PROVIDED INFORMATION Block Start
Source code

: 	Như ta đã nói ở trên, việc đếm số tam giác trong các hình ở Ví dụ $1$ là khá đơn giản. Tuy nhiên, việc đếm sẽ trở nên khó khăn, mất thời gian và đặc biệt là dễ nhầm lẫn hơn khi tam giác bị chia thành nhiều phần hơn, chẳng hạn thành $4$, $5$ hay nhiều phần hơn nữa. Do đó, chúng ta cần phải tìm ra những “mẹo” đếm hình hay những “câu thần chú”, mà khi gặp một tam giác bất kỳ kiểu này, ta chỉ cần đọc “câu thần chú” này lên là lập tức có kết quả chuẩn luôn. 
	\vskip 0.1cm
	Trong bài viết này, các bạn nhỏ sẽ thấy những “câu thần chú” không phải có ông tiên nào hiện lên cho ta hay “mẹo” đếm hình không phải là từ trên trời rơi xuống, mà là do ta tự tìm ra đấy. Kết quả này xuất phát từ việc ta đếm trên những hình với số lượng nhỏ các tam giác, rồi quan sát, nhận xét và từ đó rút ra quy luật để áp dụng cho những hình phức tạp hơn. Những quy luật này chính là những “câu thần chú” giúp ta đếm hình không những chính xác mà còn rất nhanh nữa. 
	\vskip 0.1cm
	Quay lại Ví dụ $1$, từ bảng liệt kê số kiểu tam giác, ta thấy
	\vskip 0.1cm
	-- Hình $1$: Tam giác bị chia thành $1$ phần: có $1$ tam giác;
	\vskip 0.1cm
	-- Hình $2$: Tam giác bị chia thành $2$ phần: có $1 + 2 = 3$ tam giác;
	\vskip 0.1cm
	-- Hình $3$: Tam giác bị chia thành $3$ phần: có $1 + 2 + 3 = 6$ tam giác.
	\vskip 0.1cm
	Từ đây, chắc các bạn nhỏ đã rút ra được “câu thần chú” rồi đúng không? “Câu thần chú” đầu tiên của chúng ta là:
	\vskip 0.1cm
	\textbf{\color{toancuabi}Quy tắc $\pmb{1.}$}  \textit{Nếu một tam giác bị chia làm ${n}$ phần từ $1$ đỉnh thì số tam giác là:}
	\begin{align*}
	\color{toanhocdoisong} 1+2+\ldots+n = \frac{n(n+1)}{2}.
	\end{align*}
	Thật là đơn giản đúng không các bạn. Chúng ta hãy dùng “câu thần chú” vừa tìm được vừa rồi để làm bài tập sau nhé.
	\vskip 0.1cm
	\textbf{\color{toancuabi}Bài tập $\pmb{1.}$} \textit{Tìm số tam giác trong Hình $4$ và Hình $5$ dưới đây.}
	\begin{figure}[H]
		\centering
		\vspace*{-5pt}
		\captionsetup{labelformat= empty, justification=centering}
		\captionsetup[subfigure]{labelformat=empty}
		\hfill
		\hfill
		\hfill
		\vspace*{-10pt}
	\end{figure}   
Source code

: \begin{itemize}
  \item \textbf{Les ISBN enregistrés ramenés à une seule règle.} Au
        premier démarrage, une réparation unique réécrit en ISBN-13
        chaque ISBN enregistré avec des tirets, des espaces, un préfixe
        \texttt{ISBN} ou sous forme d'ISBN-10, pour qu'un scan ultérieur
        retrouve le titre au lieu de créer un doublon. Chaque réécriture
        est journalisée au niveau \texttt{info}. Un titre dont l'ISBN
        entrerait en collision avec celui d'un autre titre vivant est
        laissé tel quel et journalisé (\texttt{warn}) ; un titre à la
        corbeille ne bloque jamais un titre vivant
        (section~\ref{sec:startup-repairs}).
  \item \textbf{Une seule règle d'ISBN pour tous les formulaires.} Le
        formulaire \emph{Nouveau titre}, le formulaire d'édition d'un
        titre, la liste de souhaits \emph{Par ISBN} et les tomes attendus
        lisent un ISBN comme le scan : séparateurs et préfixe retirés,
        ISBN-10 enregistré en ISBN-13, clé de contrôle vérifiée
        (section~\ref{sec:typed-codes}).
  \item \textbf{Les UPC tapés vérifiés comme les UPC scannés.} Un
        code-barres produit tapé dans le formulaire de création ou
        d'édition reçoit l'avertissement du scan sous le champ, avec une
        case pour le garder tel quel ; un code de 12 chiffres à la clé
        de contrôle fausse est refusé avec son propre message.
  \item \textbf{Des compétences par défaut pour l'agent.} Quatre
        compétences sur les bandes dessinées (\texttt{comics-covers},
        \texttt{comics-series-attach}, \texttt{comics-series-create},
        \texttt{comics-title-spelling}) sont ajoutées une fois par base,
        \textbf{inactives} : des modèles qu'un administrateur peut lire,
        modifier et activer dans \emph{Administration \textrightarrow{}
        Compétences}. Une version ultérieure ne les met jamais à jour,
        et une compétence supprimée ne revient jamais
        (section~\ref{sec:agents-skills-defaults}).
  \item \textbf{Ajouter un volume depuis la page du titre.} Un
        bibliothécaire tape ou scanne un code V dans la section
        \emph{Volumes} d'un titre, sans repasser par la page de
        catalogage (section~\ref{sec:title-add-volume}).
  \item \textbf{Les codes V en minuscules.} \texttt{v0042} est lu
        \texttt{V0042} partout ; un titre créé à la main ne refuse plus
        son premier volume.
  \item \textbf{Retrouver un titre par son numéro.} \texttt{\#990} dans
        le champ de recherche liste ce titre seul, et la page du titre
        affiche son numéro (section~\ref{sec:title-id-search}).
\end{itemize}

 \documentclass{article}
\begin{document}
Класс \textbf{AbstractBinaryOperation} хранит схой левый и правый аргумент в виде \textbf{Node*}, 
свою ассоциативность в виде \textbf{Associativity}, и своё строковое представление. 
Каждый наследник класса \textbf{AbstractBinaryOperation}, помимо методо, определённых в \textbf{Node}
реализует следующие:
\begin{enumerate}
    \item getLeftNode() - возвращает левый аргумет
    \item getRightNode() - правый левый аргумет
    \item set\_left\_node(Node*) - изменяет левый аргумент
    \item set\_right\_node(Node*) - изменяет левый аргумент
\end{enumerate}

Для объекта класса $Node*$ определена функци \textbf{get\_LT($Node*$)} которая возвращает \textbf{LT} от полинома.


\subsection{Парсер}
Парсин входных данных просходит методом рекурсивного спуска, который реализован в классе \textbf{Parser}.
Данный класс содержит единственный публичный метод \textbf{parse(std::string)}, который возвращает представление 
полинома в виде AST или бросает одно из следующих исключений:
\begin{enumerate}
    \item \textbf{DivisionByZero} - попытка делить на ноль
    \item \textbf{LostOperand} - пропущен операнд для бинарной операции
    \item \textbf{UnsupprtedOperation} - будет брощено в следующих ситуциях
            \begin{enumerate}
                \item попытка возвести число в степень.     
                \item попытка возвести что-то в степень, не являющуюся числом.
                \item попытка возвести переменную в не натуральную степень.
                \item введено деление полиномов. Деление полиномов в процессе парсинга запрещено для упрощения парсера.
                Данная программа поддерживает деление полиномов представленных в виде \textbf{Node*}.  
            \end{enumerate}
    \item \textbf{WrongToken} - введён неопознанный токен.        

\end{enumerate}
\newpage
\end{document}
PROVIDED INFORMATION Block End
**EXERCISE:** Give back, exactly as written, the stretch from the line with "case pour le" through the line with "compétences sur les", and no other lines from the records above.

**SOLUTION FOR THIS EXERCISE:**
        case pour le garder tel quel ; un code de 12 chiffres à la clé
        de contrôle fausse est refusé avec son propre message.
  \item \textbf{Des compétences par défaut pour l'agent.} Quatre
        compétences sur les bandes dessinées (\texttt{comics-covers},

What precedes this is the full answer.